Your instructions. Scan the entries below and return each line that contains "sharing".
___ Supplied material ___
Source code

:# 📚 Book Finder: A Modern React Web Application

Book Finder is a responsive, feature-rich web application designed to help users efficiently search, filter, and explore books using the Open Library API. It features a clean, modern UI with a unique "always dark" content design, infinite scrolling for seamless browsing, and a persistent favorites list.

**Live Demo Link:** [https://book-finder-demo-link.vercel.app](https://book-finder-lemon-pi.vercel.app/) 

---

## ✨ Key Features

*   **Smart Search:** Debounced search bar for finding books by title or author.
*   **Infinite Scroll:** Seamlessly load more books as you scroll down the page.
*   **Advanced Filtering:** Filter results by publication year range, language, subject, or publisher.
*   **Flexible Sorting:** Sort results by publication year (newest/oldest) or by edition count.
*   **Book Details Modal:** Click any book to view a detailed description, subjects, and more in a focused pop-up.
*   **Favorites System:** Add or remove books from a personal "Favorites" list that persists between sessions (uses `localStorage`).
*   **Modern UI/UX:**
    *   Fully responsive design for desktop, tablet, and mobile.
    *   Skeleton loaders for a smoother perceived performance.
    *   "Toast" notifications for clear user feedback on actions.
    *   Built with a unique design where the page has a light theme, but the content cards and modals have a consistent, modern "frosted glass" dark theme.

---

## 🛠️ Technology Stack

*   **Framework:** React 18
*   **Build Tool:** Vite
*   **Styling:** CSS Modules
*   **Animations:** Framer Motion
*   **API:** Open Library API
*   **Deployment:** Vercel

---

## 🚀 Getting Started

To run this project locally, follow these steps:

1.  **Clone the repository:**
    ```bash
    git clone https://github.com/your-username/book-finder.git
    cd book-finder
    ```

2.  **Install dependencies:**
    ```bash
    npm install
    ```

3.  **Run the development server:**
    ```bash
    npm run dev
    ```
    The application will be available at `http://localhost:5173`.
___
___ Supplied material ___
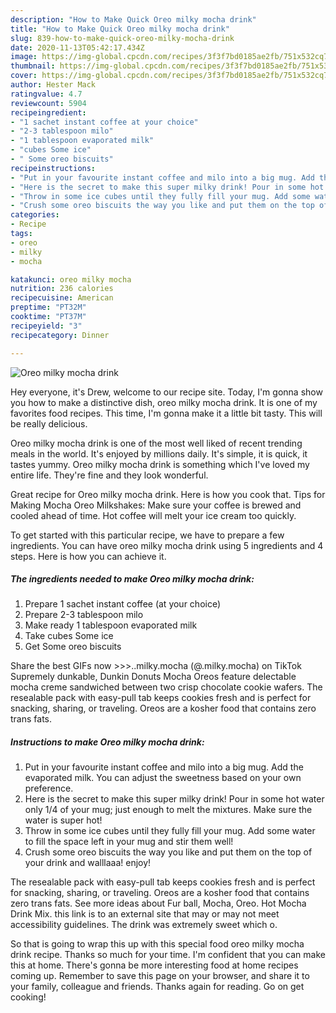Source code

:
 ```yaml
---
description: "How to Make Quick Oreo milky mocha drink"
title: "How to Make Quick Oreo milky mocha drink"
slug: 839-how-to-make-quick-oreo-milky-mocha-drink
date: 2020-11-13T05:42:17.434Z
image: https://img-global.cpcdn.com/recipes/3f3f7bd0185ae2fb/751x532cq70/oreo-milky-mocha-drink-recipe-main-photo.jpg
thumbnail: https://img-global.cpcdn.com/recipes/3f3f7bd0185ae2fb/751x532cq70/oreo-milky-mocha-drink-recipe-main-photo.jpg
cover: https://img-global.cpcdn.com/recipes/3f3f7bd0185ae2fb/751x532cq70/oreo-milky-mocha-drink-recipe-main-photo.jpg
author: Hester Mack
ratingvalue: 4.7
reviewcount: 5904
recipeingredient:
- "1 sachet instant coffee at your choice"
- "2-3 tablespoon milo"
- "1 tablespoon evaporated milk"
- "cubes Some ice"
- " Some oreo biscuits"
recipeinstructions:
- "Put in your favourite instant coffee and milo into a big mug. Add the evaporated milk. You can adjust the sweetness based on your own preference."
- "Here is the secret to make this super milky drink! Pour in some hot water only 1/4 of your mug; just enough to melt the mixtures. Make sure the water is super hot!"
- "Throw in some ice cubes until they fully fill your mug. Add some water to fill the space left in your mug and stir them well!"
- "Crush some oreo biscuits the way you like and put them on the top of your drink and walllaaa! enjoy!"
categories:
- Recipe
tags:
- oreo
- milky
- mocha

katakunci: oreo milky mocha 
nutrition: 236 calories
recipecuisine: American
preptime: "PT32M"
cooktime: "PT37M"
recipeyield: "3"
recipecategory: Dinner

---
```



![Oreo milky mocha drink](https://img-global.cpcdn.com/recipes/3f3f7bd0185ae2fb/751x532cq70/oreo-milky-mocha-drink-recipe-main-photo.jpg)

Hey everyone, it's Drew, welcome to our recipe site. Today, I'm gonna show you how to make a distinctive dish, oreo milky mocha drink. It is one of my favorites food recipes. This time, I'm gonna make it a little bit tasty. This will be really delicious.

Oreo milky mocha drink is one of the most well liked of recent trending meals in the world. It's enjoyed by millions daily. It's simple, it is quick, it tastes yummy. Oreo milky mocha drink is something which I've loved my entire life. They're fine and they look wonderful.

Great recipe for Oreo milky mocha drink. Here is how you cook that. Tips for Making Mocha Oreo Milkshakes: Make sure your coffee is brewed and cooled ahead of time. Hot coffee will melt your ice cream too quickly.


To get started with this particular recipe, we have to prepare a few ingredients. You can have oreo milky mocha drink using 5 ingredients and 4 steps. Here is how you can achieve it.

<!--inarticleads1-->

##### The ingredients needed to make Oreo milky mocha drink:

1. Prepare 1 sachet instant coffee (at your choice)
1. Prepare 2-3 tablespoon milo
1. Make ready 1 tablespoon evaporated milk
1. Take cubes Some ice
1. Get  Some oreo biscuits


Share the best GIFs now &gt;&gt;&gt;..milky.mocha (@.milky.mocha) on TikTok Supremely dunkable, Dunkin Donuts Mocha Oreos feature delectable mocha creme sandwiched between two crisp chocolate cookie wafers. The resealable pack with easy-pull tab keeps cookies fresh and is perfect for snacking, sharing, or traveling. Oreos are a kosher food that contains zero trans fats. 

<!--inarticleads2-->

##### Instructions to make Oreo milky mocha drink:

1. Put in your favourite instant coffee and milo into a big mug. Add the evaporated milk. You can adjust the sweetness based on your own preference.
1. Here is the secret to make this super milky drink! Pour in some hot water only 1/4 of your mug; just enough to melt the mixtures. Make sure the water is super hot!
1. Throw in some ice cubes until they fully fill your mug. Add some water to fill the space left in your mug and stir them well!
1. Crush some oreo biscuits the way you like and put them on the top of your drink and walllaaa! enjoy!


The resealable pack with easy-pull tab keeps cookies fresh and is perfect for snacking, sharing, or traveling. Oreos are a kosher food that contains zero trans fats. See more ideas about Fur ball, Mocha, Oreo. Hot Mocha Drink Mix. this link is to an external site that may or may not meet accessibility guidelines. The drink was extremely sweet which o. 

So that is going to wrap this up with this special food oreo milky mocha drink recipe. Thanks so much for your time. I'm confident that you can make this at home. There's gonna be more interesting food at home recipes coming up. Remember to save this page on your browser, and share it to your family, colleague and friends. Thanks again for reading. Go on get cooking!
___
Task solution.
Share the best GIFs now &gt;&gt;&gt;..milky.mocha (@.milky.mocha) on TikTok Supremely dunkable, Dunkin Donuts Mocha Oreos feature delectable mocha creme sandwiched between two crisp chocolate cookie wafers. The resealable pack with easy-pull tab keeps cookies fresh and is perfect for snacking, sharing, or traveling. Oreos are a kosher food that contains zero trans fats. 
The resealable pack with easy-pull tab keeps cookies fresh and is perfect for snacking, sharing, or traveling. Oreos are a kosher food that contains zero trans fats. See more ideas about Fur ball, Mocha, Oreo. Hot Mocha Drink Mix. this link is to an external site that may or may not meet accessibility guidelines. The drink was extremely sweet which o. 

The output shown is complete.